Sirolimus-eluting stents versus bare-metal stents in patients with in-stent restenosis: results of a pooled analysis of two randomized studies.
Catheter Cardiovasc Interv. 2008 Oct 1;72(4):459-67
Authors: Alfonso F, Pérez-Vizcayno MJ, Hernandez R, Fernandez C, Escaned J, Bañuelos C, Bethencourt A, López-Mínguez JR, Angel J, Cequier A, Sabaté M, Morís C, Zueco J, Seabra-Gomes R,
BACKGROUND: Treatment of patients with in-stent restenosis (ISR) remains a challenge. We sought to compare results of sirolimus-eluting stents (SES) with those of bare-metal stents (BMS) in patients with ISR. METHODS: The results obtained in the stent arm of two randomized studies were analyzed. The RIBS I study (450 patients with ISR) allocated 224 patients to BMS; the RIBS II study (150 patients with ISR) allocated 76 patients to SES. Complete 1-year follow-up was obtained in all 300 patients treated with stents.
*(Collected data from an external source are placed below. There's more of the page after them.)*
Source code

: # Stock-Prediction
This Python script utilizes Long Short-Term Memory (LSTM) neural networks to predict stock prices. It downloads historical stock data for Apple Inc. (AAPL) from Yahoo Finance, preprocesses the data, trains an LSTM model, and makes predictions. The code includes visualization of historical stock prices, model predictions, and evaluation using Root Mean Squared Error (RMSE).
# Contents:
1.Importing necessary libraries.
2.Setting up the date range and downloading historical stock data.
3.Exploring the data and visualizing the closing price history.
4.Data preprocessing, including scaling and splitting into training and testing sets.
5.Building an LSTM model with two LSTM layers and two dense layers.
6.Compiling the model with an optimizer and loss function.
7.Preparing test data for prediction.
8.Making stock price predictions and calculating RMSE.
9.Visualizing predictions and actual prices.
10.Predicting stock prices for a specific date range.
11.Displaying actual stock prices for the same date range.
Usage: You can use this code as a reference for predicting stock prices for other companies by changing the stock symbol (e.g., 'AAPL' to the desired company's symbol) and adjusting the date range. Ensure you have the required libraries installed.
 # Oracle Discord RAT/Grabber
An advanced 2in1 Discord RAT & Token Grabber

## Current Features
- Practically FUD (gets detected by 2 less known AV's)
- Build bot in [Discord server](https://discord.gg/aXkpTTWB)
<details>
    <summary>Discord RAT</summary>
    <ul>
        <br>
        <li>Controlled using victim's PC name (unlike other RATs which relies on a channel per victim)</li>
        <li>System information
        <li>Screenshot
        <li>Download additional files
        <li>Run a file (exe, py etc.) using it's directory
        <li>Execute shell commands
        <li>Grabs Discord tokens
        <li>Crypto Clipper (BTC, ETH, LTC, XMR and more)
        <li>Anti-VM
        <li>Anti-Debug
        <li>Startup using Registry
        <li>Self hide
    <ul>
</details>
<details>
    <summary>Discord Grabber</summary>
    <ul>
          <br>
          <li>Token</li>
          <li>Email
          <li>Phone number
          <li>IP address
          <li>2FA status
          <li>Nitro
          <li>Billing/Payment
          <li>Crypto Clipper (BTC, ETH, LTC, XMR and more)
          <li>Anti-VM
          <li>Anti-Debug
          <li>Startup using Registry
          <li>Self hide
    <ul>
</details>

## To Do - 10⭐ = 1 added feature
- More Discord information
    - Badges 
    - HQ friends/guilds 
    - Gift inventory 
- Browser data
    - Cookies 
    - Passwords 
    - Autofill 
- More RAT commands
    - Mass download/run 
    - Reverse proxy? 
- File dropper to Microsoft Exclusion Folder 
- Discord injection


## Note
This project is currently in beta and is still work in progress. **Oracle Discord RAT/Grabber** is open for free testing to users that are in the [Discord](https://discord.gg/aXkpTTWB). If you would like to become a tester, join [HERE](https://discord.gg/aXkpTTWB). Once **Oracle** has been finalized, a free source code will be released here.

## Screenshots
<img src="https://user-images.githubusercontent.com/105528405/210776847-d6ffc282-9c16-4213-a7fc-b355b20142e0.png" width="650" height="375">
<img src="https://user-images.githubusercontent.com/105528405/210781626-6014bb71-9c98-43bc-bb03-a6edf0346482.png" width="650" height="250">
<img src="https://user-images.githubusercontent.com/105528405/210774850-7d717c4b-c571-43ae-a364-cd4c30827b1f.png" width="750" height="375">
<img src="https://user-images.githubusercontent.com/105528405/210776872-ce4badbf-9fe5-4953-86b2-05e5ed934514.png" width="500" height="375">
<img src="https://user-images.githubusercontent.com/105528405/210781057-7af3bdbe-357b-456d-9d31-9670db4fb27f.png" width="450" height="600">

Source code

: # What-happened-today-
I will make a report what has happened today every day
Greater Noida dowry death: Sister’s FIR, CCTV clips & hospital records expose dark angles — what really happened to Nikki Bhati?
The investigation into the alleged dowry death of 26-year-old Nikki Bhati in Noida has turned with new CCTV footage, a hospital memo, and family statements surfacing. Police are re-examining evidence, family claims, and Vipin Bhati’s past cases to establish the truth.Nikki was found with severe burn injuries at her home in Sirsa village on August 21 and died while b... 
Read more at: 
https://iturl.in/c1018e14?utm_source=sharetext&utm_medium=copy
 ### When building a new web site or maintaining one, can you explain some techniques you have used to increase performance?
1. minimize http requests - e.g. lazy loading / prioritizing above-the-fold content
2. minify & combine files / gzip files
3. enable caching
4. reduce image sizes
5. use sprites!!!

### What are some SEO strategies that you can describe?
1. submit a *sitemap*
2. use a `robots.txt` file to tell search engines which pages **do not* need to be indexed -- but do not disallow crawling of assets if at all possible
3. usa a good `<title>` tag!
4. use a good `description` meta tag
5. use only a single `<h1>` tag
RESULTS: Although inclusion/exclusion criteria were identical in the two studies, when compared with patients in the BMS group, patients in the SES arm had more adverse baseline characteristics, more diffuse lesions, and smaller vessels. However, late angiographic findings including in-segment recurrent restenosis rate (11 vs. 38%, P < 0.001), minimal lumen diameter (2.52 vs. 1.63 mm, P < 0.001), and late loss (0.13 vs. 1.04 mm, P < 0.001) were significantly better after SES. The 1-year event-free survival was also significantly improved in the SES group (88 vs. 78%, P < 0.05), as the result of a lower requirement for repeated revascularizations (10.5 vs. 19.6%, P < 0.05). Prespecified subgroup analyses were consistent with the main outcome measures. After adjusting for (a) imbalances in baseline characteristics (restenosis OR 0.11 [95% confidence interval (CI) 0.03-0.36]; adverse events hazard ratios (HR) 0.33 [95% CI 0.13-0.84]) and (b) the propensity score (restenosis OR 0.08 [95% CI 0.03-0.28]; adverse events HR 0.24 [95% CI 0.09-0.66]), results of the SES group were superior to those obtained in the BMS group. CONCLUSIONS: When compared with BMS, SES improved the long-term clinical and angiographic outcome of patients with ISR.